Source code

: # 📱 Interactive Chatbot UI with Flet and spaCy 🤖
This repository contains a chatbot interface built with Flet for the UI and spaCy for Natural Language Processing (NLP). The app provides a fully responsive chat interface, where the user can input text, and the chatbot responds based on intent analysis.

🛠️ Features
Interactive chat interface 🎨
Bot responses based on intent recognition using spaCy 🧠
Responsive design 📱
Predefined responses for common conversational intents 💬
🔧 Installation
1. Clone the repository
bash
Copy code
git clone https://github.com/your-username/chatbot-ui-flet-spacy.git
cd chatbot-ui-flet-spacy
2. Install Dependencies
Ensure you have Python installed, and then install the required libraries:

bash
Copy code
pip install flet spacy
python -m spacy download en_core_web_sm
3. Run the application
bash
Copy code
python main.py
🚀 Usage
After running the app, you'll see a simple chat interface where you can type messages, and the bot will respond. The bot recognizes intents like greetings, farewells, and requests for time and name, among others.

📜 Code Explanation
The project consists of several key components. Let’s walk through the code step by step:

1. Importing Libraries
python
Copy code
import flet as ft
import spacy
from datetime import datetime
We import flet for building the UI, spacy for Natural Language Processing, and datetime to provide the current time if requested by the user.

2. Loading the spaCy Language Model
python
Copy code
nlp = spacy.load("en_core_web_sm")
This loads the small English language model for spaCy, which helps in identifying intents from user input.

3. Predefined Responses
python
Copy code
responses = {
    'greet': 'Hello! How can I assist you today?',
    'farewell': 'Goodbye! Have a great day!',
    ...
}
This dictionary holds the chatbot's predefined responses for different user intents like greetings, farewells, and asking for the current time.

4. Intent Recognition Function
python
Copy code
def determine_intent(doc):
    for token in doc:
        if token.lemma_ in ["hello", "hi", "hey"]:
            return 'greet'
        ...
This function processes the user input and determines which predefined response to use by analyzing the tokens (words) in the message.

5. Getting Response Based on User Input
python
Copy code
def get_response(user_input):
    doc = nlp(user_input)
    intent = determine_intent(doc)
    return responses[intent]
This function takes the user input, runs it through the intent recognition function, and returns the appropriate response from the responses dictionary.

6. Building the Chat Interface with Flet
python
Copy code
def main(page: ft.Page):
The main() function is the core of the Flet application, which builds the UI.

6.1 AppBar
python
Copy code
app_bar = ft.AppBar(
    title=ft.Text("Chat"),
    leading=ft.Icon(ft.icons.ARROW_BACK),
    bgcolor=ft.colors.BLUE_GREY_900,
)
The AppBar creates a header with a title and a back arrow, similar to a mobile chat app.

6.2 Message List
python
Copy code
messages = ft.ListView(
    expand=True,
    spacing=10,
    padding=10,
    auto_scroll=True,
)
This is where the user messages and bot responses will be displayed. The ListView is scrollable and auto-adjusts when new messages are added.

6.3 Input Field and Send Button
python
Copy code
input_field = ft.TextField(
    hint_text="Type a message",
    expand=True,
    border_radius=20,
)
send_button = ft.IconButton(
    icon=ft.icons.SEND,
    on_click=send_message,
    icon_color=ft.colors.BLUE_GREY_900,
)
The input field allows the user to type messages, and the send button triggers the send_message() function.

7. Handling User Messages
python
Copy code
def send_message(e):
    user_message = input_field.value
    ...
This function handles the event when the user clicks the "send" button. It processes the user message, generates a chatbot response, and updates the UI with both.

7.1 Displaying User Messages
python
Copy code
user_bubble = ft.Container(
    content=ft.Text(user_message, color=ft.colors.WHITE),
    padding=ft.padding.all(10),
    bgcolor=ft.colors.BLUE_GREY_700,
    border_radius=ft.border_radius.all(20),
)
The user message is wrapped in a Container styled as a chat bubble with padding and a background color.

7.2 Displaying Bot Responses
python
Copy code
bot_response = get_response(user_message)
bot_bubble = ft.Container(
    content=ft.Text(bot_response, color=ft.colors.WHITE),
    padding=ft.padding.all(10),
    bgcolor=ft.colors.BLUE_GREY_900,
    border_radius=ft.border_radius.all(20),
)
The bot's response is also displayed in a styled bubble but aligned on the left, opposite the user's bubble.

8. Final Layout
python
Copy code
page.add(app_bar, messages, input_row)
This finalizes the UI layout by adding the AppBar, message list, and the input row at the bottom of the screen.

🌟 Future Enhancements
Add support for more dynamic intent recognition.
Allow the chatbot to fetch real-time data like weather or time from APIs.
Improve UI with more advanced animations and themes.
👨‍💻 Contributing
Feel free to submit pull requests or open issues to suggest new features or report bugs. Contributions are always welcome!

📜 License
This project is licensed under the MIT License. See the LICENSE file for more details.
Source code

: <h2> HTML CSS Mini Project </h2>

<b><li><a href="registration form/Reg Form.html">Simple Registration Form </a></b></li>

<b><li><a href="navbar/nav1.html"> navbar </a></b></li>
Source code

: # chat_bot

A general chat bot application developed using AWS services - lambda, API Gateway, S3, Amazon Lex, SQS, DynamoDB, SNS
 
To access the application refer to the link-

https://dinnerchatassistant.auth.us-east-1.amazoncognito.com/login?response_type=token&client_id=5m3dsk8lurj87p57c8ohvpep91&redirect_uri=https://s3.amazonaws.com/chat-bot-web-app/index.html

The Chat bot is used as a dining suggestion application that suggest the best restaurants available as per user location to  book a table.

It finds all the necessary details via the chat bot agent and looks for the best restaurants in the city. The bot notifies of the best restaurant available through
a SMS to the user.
::::::::::
WORK TO BE COMPLETED
Your task is to retype, exactly and only, the lines from the one with "Allow the chatbot" through the final line above.

RESPONSE
Allow the chatbot to fetch real-time data like weather or time from APIs.
Improve UI with more advanced animations and themes.
👨‍💻 Contributing
Feel free to submit pull requests or open issues to suggest new features or report bugs. Contributions are always welcome!

📜 License
This project is licensed under the MIT License. See the LICENSE file for more details.
Source code

: <h2> HTML CSS Mini Project </h2>

<b><li><a href="registration form/Reg Form.html">Simple Registration Form </a></b></li>

<b><li><a href="navbar/nav1.html"> navbar </a></b></li>
Source code

: # chat_bot

A general chat bot application developed using AWS services - lambda, API Gateway, S3, Amazon Lex, SQS, DynamoDB, SNS
 
To access the application refer to the link-

https://dinnerchatassistant.auth.us-east-1.amazoncognito.com/login?response_type=token&client_id=5m3dsk8lurj87p57c8ohvpep91&redirect_uri=https://s3.amazonaws.com/chat-bot-web-app/index.html

The Chat bot is used as a dining suggestion application that suggest the best restaurants available as per user location to  book a table.

It finds all the necessary details via the chat bot agent and looks for the best restaurants in the city. The bot notifies of the best restaurant available through
a SMS to the user.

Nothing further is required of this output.